Saturday, October 6, 2018

EmmDev 2018-10-06 [Wherever I am...] In spite of our sin, God continues to look on us with compassion

Week 1: Seeing God's Heart for the World.

In spite of our sin, God continues to look on us with compassion

Hosea is one of those prophets who consistently project very intense conversations between God and Israel. It is clear that the relationship between Israel and God had been almost irretrievably, irredeemably and irrevocably broken down. The conversations, peppered with intermittent regrets and doubts, reveal forgiveness and compassion.

Admah and Zeboiim were two cities that stood in close proximity to the Sodom and Gomorrah of old. They were just as corrupt and sexually immoral as those two infamous cities destroyed by God's sulphuric fire. But some scholars argue that Admah and Zeboiim are so unknown, so unfamiliar, in our conscious everyday Biblical lexicon that when God speaks of Ephraim and Israel in the same terms as Admah and Zeboiim, His most distinct attribute --- compassion --- is invoked. In spite of our sin, God continues to look on us with compassion.

It does not matter, the depth and width, the intensity and grave character of our sin, God's heart is changed within Him, and His compassion is aroused. Compassion is undeserving grace, dispensed by God when the damage in the damaged goods is so severe that it can almost not be turned around or repaired. Even with the indelible traces of immoral Admah and self-destructive Zeboiim within God's chosen people; even with the sense of irreversibility in annihilating Israel as God did to all four cities, God continues to look up compassionately upon Ephraim and Israel.

Humanity has been on a warpath to self-destruction and self-annihilation, through racism, through sexism, through tribalism, through endemic corruption within government, through social and cultural idolatry, through heartless financial and capitalist globalism, through worship of sport and money and power ---- God has not given up upon us.

Even though we are worthy of the consuming fire that passed Sodom and Gomorrah, Admah and Zeboiim, out of existence and out memory, God's graceful heart has been changed within Him and His saving compassion has been aroused for our salvation and our redemption.

In our perpetual, unrelenting state of complete and absolute messed-upness, God continually gives us another chance. Another chance to turn back towards Him, another chance to reassert our destroyed relationship with Him (Creator God), another chance to make right with each other (people), another chance to make right with the created order (nature).

God continuously restores our lost divinity through this compassion and grace. We owe Him one thing: totally giving and surrendering our lives to Him. Our faith that Jesus Christ is the son of the Living God, the forgiving God of Ephraim, the compassionate God of Israel. He is faithful to bring us back to the threshold of grace and blessing, to be graceful to others and to be a blessing to others. In spite of our sin, God continues to look upon us with compassion

"How can I give you up, Ephraim? How can I hand you over, Israel? How can I treat you like Admah? How can I make you like Zeboiim? My heart is changed within me; all my compassion is aroused"      (Hosea11:7-8)

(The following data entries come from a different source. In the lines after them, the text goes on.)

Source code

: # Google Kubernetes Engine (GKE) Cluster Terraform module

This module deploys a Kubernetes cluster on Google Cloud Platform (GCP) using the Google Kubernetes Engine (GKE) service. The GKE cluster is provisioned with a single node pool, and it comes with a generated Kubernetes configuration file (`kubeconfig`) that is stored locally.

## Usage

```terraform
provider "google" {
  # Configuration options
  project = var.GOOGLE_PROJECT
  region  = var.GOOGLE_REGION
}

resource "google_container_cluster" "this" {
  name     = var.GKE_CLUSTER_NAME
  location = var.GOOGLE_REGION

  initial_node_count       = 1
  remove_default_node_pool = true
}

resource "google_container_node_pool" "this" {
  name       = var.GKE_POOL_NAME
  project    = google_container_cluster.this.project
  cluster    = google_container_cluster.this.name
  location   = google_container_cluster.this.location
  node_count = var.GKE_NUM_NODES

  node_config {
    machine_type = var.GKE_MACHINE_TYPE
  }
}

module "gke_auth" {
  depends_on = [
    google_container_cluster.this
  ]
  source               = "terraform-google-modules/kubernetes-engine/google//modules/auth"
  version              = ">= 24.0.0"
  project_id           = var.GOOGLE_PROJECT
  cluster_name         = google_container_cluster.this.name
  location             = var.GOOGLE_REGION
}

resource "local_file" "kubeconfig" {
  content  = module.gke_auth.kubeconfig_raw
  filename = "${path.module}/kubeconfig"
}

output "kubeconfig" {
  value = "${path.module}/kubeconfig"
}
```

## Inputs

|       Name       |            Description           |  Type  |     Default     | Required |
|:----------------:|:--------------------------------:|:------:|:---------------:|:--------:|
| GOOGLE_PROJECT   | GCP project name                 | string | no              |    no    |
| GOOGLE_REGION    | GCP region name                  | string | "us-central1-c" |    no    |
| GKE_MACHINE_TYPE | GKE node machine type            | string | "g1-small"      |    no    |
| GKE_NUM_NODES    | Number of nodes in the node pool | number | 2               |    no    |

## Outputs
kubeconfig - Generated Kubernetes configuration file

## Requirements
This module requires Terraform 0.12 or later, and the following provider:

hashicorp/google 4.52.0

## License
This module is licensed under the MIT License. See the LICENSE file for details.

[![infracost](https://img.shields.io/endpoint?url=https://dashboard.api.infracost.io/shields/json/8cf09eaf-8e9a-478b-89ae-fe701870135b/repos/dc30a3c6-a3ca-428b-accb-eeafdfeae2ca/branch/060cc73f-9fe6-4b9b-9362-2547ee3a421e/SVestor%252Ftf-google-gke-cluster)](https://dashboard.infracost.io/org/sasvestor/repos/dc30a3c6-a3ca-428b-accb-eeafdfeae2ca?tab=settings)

My name is Sipho Mtetwa, ordained to pastoral ministry in the Uniting Presbyterian Church pastoral ministry 33 years ago. I am husband to Xoli with 2 girls (Sinentokozo and Ndumiso) and 1 boy (Khethelo). I'm also grandfather to 3 grandkids. I write IsiZulu vernacular poetry and love listening to jazz. (Sipho is the Moderator-Designate of General Assembly and it's also his birthday today!!)